He hesitated a bare moment – wax-spotted stranger – before leading her down the passage to the hotel reception-desk and leaving her there alone with the telephone. She wasn't sure whether or not he remembered her from yesterday, but it seemed likely. He might think she'd survived one night at the commune and was yelling for help. He might encourage that.

He might listen in on an extension, but she didn't think so. Mostly, she thought he was doing this for Cookie's sake, as he had with the scone and tea yesterday: some long-standing complicated exchange of favours that she was now tangled up with. She wasn't sure how she felt about that.

She picked up the receiver, rang through to the operator and said, ‘I'd like to place a trunk call, please. To London, and reverse the charges.'

At home she could just dial his number directly, any time she felt like it, so of course she never did. Here there was a delay that seemed endless, clicks and hums and a heavy physical silence, like a blanket, stuffy and full of dust. Then she heard his voice, his simple public-school: ‘Fledgwood,' as though that would always be enough, and the operator's brisk response:

‘Will you accept a reversed-charge call, sir?' Her accent, perhaps, was a giveaway; he was already saying yes before she'd named the exchange. And then, ‘You're through, caller,' and the only sound on the line was his breathing, and suddenly she couldn't speak. Which was her own kind of giveaway, and potentially fatal.

He said, ‘Grace?'

Which at least gave her the chance to say something: ‘No. Georgie.'

Bless him, he didn't laugh. ‘Of course. Georgie.' His employee, not his subject matter. ‘How's it going, Gee?'

Gee. She liked that. She said, ‘I'm not sure. I'm in, but – well, this place is wacky.'

‘Of course it's wacky. That's why you're there. Wacky how?'

‘Different from what I expected. It's not all long hair and free love. I mean, it is that, but it's more too. More serious.'
And haunted
, but she didn't want to say so. Instead she said, ‘I found your reporter for you.'

‘Francis? Did you? That's quick work.'

‘I think I did. He's called Frank here. But – well, he's wacky too. Wacked, I think. I think he's certifiable.'

‘Occupational hazard, pet. He was never the straightest pipe-cleaner in the box. What's he been swallowing?'

‘I don't know. I haven't seen anything here harder than dope, not yet.'

‘Well, it's only been a day.'

‘Yes, but . . . I don't think drugs are the thing here, Tony. Not for most people. There's something else; it's bigger than that. More ambitious. They don't just want to get out of their skulls, they want to convert the world.'

‘Religious?'

‘No, not really.' Or only Mother Mary, and she'd likely call herself spiritual instead. ‘They're like . . . like Billy Graham without God. They still think there's a better way to live, and they're going to tell everyone about it. Once they get it sorted out for themselves.'

Tony laughed. ‘That could be a long wait. But it sounds . . . harmless. Which is not what I'd heard, and not why I sent Francis in.'

‘I wouldn't say that. I wouldn't ever say that. They might be innocent.' But that wasn't always the same thing. The innocent could trail harm behind them like a fire trails smoke, like the Beatles trailed fans. Like she trailed harm herself –
sorry, Kathie
– even though she was far from innocent. The opposite of innocent.

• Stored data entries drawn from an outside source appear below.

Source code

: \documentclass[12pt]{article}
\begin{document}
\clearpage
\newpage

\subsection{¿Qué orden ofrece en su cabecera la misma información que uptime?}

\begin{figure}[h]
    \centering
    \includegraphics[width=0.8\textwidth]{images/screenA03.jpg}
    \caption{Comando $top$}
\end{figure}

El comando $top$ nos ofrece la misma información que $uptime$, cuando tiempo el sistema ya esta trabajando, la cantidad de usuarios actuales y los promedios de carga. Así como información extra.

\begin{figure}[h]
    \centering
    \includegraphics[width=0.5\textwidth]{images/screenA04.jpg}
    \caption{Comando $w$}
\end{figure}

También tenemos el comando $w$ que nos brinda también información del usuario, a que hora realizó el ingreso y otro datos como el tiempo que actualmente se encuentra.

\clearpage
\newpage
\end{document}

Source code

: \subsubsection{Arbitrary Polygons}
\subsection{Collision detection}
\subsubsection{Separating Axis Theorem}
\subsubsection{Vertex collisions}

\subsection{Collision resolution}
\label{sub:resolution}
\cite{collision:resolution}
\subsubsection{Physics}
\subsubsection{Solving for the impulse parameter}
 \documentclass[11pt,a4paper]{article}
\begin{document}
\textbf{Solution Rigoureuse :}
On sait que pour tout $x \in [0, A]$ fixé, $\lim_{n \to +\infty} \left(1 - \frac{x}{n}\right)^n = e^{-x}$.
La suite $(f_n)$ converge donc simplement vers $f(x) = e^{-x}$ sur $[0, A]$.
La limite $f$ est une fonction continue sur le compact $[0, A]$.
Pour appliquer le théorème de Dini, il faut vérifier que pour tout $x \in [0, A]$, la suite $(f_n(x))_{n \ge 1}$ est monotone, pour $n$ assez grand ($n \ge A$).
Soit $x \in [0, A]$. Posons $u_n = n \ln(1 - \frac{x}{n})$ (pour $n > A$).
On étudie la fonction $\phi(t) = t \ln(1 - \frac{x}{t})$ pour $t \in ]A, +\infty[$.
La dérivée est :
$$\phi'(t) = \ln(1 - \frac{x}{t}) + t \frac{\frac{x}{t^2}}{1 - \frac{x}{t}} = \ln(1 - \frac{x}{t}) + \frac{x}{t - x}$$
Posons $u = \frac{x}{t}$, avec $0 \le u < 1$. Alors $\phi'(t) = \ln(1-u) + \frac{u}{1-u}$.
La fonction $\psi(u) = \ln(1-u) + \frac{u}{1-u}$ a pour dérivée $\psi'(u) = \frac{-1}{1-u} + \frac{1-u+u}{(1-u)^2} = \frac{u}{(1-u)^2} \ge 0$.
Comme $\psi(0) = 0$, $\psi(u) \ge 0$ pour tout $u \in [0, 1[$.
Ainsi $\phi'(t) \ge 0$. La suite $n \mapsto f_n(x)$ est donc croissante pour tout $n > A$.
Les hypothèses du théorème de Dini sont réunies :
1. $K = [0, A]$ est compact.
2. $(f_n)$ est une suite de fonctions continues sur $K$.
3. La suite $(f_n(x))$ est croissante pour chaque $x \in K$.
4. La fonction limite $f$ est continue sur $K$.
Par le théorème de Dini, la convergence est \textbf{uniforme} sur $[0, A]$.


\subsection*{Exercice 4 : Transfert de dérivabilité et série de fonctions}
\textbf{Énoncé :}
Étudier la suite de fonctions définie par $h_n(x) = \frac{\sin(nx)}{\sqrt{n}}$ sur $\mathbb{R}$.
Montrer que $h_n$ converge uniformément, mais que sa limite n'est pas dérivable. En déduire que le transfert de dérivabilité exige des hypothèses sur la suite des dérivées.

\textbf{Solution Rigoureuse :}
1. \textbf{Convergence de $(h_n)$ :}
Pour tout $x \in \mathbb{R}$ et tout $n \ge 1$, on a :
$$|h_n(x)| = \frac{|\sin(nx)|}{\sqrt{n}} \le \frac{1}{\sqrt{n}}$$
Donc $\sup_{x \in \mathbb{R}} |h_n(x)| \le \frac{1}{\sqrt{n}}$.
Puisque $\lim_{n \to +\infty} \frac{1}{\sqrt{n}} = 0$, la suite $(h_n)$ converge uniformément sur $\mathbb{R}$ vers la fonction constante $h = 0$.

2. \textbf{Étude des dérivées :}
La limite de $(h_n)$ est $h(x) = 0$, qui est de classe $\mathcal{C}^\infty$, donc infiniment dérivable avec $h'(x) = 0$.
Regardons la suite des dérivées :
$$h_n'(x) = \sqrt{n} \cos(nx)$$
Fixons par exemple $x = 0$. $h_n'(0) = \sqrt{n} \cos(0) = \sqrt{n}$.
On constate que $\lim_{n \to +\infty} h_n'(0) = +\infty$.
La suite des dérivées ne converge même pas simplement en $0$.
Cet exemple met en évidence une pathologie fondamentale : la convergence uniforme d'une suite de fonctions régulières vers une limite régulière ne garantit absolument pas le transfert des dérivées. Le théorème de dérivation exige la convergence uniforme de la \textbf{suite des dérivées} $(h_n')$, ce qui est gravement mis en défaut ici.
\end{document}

The house knew. It knew her, better than anyone did. Better than Tony. It saw through her, where he only wanted to see her through.

She said, ‘I'm sure there's a story here.' The captain and Webb between them: the builder and the evangelist. John the Baptist and Jesus Christ. The fuel and the spark, perhaps. ‘But I think maybe you should talk to them, not spy on them. I think you could learn more.'

‘What's up, precious? Are you buying into what they offer?'

‘What? No! No, I'm not.' Though she could see how it worked, at least. She could feel their separate allures, Webb's and the captain's. If she only stayed here long enough, who knew? Maybe she would buy into one or the other, believe in the place as somewhere to be, or the man as someone to follow.

Not that she planned to stay that long. She didn't think she could afford to. She didn't think she'd survive it.

Perhaps he heard something of that in her voice as they talked, as she described the house and the way it worked as best she could after so short a time there. She didn't mention her hurts or her fears, but they were hard to step around when the whole time had been a progression from one strange happening to the next, and she bore the scars of every one of them.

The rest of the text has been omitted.